Canada’s fed-prov finance ministers to start deep dive on marijuana taxation
By Andy Blatchford — Jun 18 2017
OTTAWA — As the country's finance ministers meet in Ottawa, the Trudeau government should expect to hear concerns about the added burden marijuana legalization could heap onto provincial shoulders.
The agenda for the two-day, federal-provincial-territorial gathering, which starts Sunday, will include discussions on how best to apply taxes on a regulated market for cannabis.
The federal government introduced legislation in April with a goal of legalizing and regulating the use of recreational marijuana by July 2018.
Pot taxation is expected to stay low to ensure the regulated market elbows out illegal dealers.
Details, however, on how the tax revenues will be shared between provinces and Ottawa have yet to be determined.
The ministers are scheduled to start working on a "co-ordinated approach to the taxation of cannabis," says a news release from the office of federal Finance Minister Bill Morneau, who hosts the twice-yearly meetings.
Taxation is poised to emerge as a key focal point of Canada's pot-legalization process.
Since the federal legislation was tabled, several provinces have voiced concerns about how much work will fall within their jurisdictions — from addiction treatment, to distribution, to policing.
For example, Alberta Premier Rachel Notley has warned that provinces will be left with a lot of the "heavy lifting" related to pot legalization, including considerable costs.
In Quebec, Public Health Minister Lucie Charlebois has expressed doubts the tax revenue generated by recreational pot will cover the price tag of preparing for regulation, particularly when it comes to health, security and education efforts.
Ontario Finance Minister Charles Sousa said in an interview he is not apprehensive about cannabis legalization, he just wants to ensure the transition into regulated markets doesn't impose any extra costs on provinces.
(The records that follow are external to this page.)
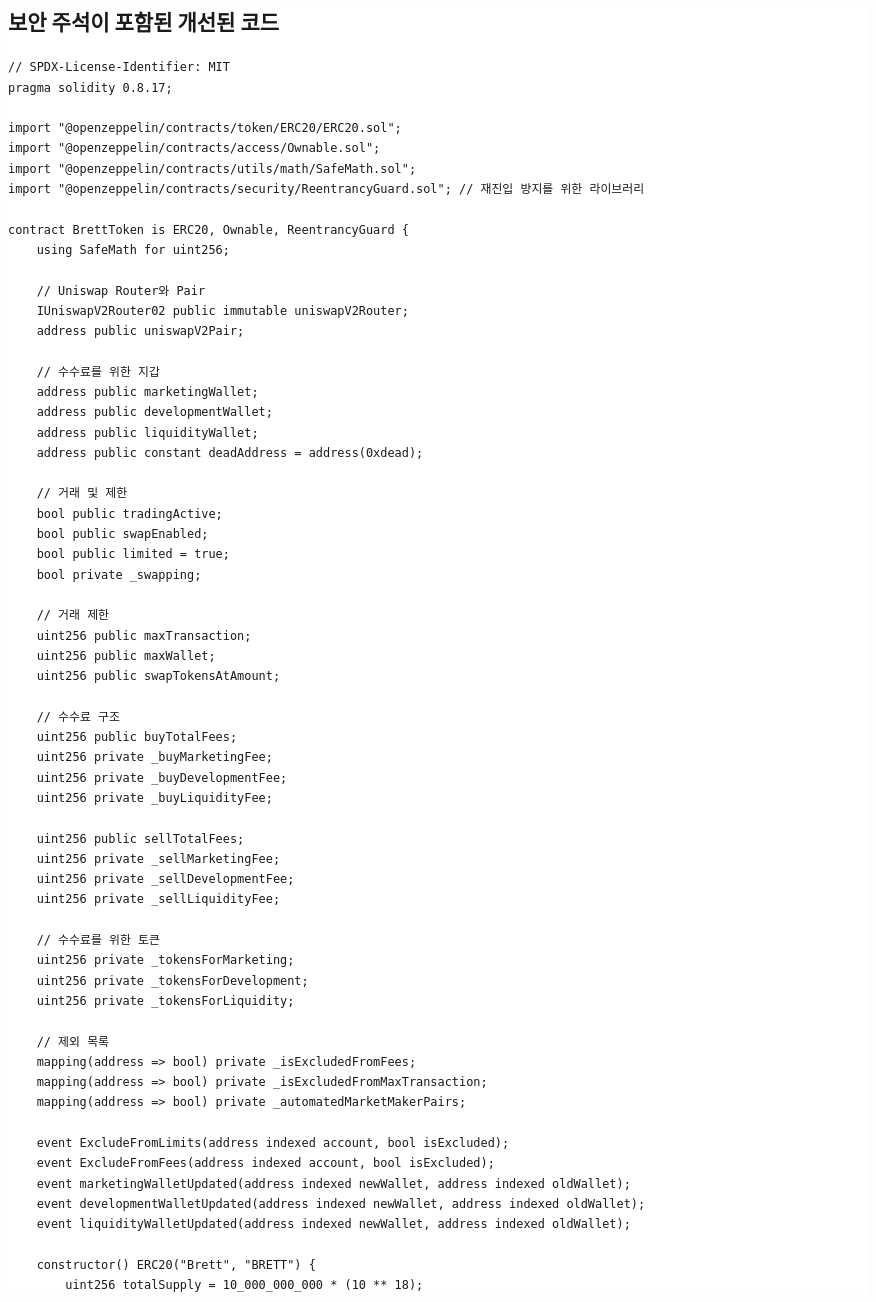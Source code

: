 ## 보안 주석이 포함된 개선된 코드
```solidity
// SPDX-License-Identifier: MIT
pragma solidity 0.8.17;

import "@openzeppelin/contracts/token/ERC20/ERC20.sol";
import "@openzeppelin/contracts/access/Ownable.sol";
import "@openzeppelin/contracts/utils/math/SafeMath.sol";
import "@openzeppelin/contracts/security/ReentrancyGuard.sol"; // 재진입 방지를 위한 라이브러리

contract BrettToken is ERC20, Ownable, ReentrancyGuard {
    using SafeMath for uint256;

    // Uniswap Router와 Pair
    IUniswapV2Router02 public immutable uniswapV2Router;
    address public uniswapV2Pair;

    // 수수료를 위한 지갑
    address public marketingWallet;
    address public developmentWallet;
    address public liquidityWallet;
    address public constant deadAddress = address(0xdead);

    // 거래 및 제한
    bool public tradingActive;
    bool public swapEnabled;
    bool public limited = true;
    bool private _swapping;

    // 거래 제한
    uint256 public maxTransaction;
    uint256 public maxWallet;
    uint256 public swapTokensAtAmount;

    // 수수료 구조
    uint256 public buyTotalFees;
    uint256 private _buyMarketingFee;
    uint256 private _buyDevelopmentFee;
    uint256 private _buyLiquidityFee;

    uint256 public sellTotalFees;
    uint256 private _sellMarketingFee;
    uint256 private _sellDevelopmentFee;
    uint256 private _sellLiquidityFee;

    // 수수료를 위한 토큰
    uint256 private _tokensForMarketing;
    uint256 private _tokensForDevelopment;
    uint256 private _tokensForLiquidity;

    // 제외 목록
    mapping(address => bool) private _isExcludedFromFees;
    mapping(address => bool) private _isExcludedFromMaxTransaction;
    mapping(address => bool) private _automatedMarketMakerPairs;

    event ExcludeFromLimits(address indexed account, bool isExcluded);
    event ExcludeFromFees(address indexed account, bool isExcluded);
    event marketingWalletUpdated(address indexed newWallet, address indexed oldWallet);
    event developmentWalletUpdated(address indexed newWallet, address indexed oldWallet);
    event liquidityWalletUpdated(address indexed newWallet, address indexed oldWallet);

    constructor() ERC20("Brett", "BRETT") {
        uint256 totalSupply = 10_000_000_000 * (10 ** 18);
```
"There's going to be a lot of requirements on behalf of the provinces," said Sousa.
"We want to make sure that the proper sharing is there and enough is supported for the implementation of cannabis and the protection (of) our society as we proceed."
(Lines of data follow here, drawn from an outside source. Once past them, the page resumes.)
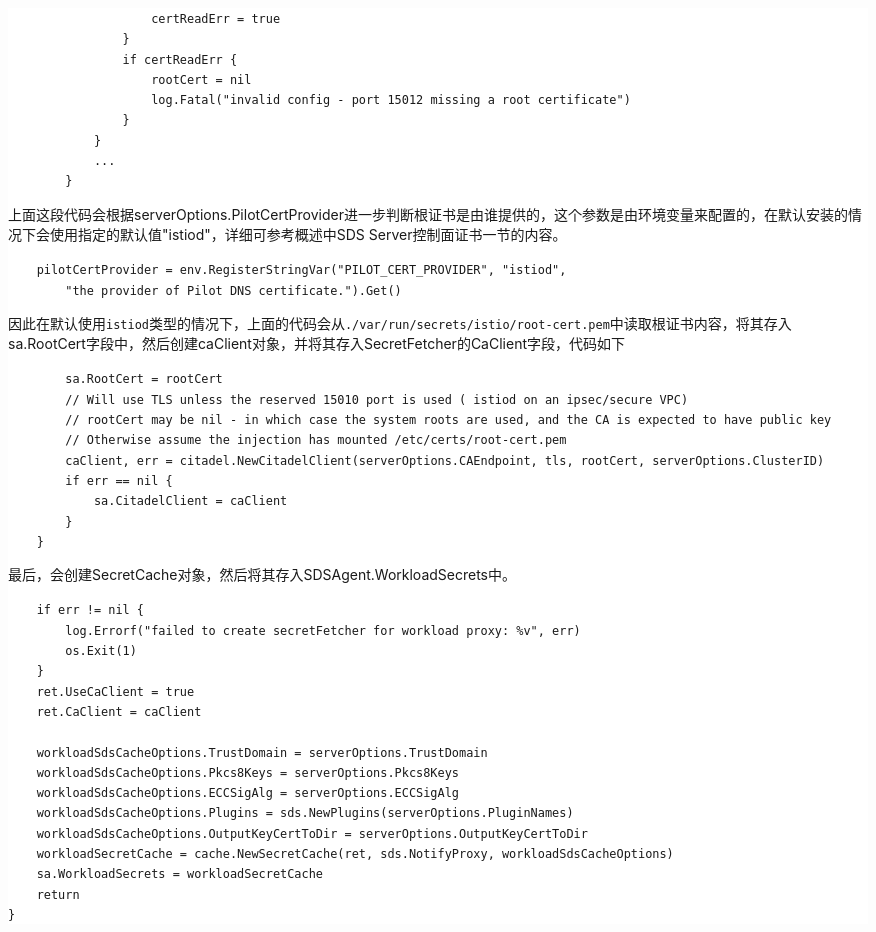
 ``` golang
					certReadErr = true
				}
				if certReadErr {
					rootCert = nil
					log.Fatal("invalid config - port 15012 missing a root certificate")
				}
			}
            ...
		}
```

上面这段代码会根据serverOptions.PilotCertProvider进一步判断根证书是由谁提供的，这个参数是由环境变量来配置的，在默认安装的情况下会使用指定的默认值"istiod"，详细可参考概述中SDS Server控制面证书一节的内容。

``` golang
	pilotCertProvider = env.RegisterStringVar("PILOT_CERT_PROVIDER", "istiod",
		"the provider of Pilot DNS certificate.").Get()
```

因此在默认使用`istiod`类型的情况下，上面的代码会从`./var/run/secrets/istio/root-cert.pem`中读取根证书内容，将其存入sa.RootCert字段中，然后创建caClient对象，并将其存入SecretFetcher的CaClient字段，代码如下

``` golang
		sa.RootCert = rootCert
		// Will use TLS unless the reserved 15010 port is used ( istiod on an ipsec/secure VPC)
		// rootCert may be nil - in which case the system roots are used, and the CA is expected to have public key
		// Otherwise assume the injection has mounted /etc/certs/root-cert.pem
		caClient, err = citadel.NewCitadelClient(serverOptions.CAEndpoint, tls, rootCert, serverOptions.ClusterID)
		if err == nil {
			sa.CitadelClient = caClient
		}
	}
```

最后，会创建SecretCache对象，然后将其存入SDSAgent.WorkloadSecrets中。

``` golang
	if err != nil {
		log.Errorf("failed to create secretFetcher for workload proxy: %v", err)
		os.Exit(1)
	}
	ret.UseCaClient = true
	ret.CaClient = caClient

	workloadSdsCacheOptions.TrustDomain = serverOptions.TrustDomain
	workloadSdsCacheOptions.Pkcs8Keys = serverOptions.Pkcs8Keys
	workloadSdsCacheOptions.ECCSigAlg = serverOptions.ECCSigAlg
	workloadSdsCacheOptions.Plugins = sds.NewPlugins(serverOptions.PluginNames)
	workloadSdsCacheOptions.OutputKeyCertToDir = serverOptions.OutputKeyCertToDir
	workloadSecretCache = cache.NewSecretCache(ret, sds.NotifyProxy, workloadSdsCacheOptions)
	sa.WorkloadSecrets = workloadSecretCache
	return
}
```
Sousa said he will also be keen to hear how his counterparts are approaching legalization.
Federal Health Minister Jane Philpott has promised to work with provinces and to commit more resources to cannabis-related needs like public security, policing and educational campaigns.
Philpott's office has also argued that the current system of prohibition is very expensive and legalization could significantly lower the provinces' existing costs.
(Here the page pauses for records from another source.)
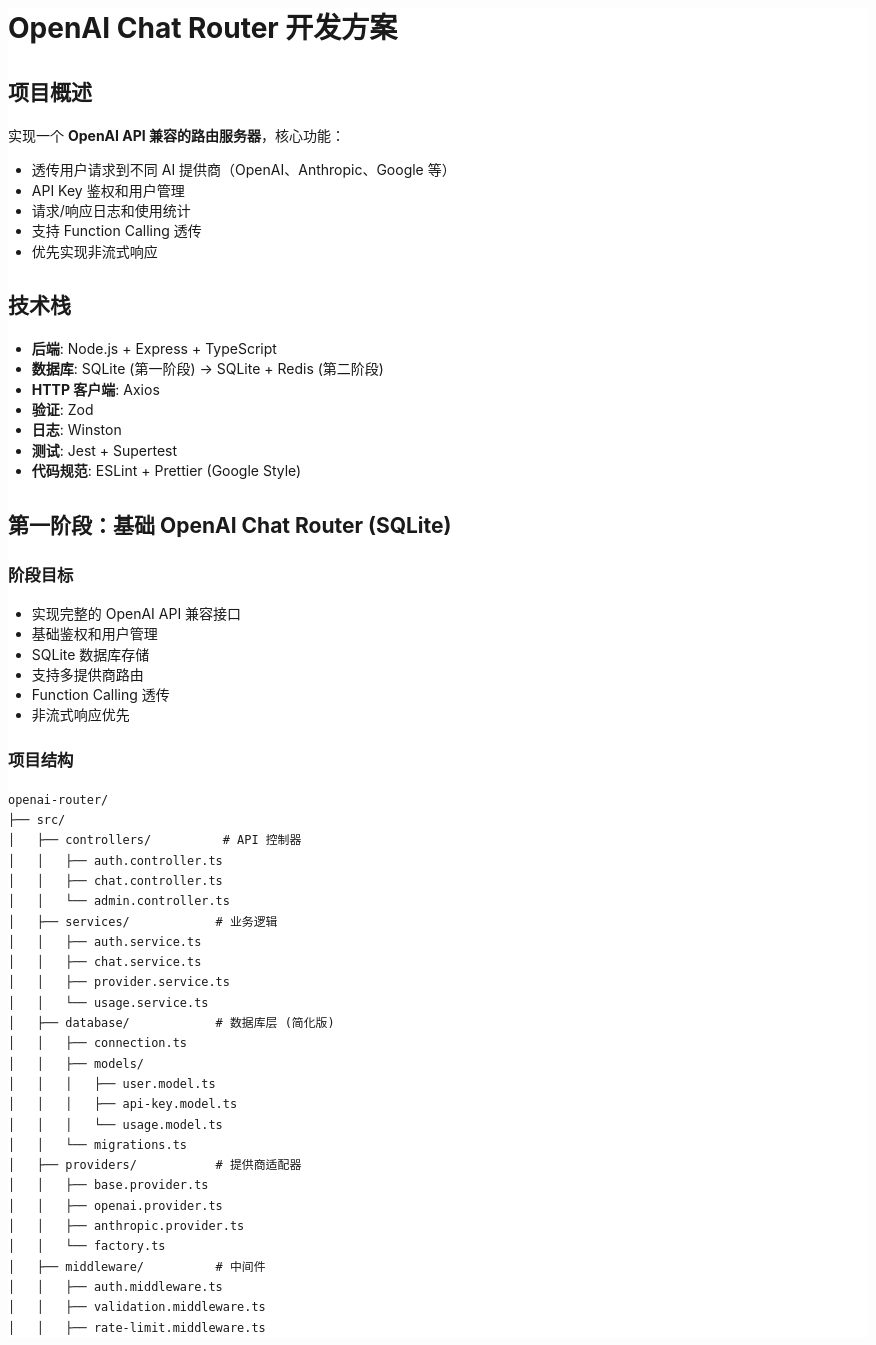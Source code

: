 # OpenAI Chat Router 开发方案

## 项目概述

实现一个 **OpenAI API 兼容的路由服务器**，核心功能：
- 透传用户请求到不同 AI 提供商（OpenAI、Anthropic、Google 等）
- API Key 鉴权和用户管理
- 请求/响应日志和使用统计
- 支持 Function Calling 透传
- 优先实现非流式响应

## 技术栈

- **后端**: Node.js + Express + TypeScript
- **数据库**: SQLite (第一阶段) → SQLite + Redis (第二阶段)
- **HTTP 客户端**: Axios
- **验证**: Zod
- **日志**: Winston
- **测试**: Jest + Supertest
- **代码规范**: ESLint + Prettier (Google Style)

## 第一阶段：基础 OpenAI Chat Router (SQLite)

### 阶段目标
- 实现完整的 OpenAI API 兼容接口
- 基础鉴权和用户管理
- SQLite 数据库存储
- 支持多提供商路由
- Function Calling 透传
- 非流式响应优先

### 项目结构

```
openai-router/
├── src/
│   ├── controllers/          # API 控制器
│   │   ├── auth.controller.ts
│   │   ├── chat.controller.ts
│   │   └── admin.controller.ts
│   ├── services/            # 业务逻辑
│   │   ├── auth.service.ts
│   │   ├── chat.service.ts
│   │   ├── provider.service.ts
│   │   └── usage.service.ts
│   ├── database/            # 数据库层 (简化版)
│   │   ├── connection.ts
│   │   ├── models/
│   │   │   ├── user.model.ts
│   │   │   ├── api-key.model.ts
│   │   │   └── usage.model.ts
│   │   └── migrations.ts
│   ├── providers/           # 提供商适配器
│   │   ├── base.provider.ts
│   │   ├── openai.provider.ts
│   │   ├── anthropic.provider.ts
│   │   └── factory.ts
│   ├── middleware/          # 中间件
│   │   ├── auth.middleware.ts
│   │   ├── validation.middleware.ts
│   │   ├── rate-limit.middleware.ts
```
The trick for Canada's lawmakers will be finding the pricing sweet spot — high enough to cover costs, but cheap enough to squeeze out the illegal market.
The federal government has repeatedly stated its primary goals with legalization are to get weed out of the hands of young Canadians and prevent criminals from profiting from the drug.
In addition to cannabis, the finance ministers will also discuss how to improve information sharing between jurisdictions as a way to address tax avoidance, tax evasion, money laundering and terrorist financing.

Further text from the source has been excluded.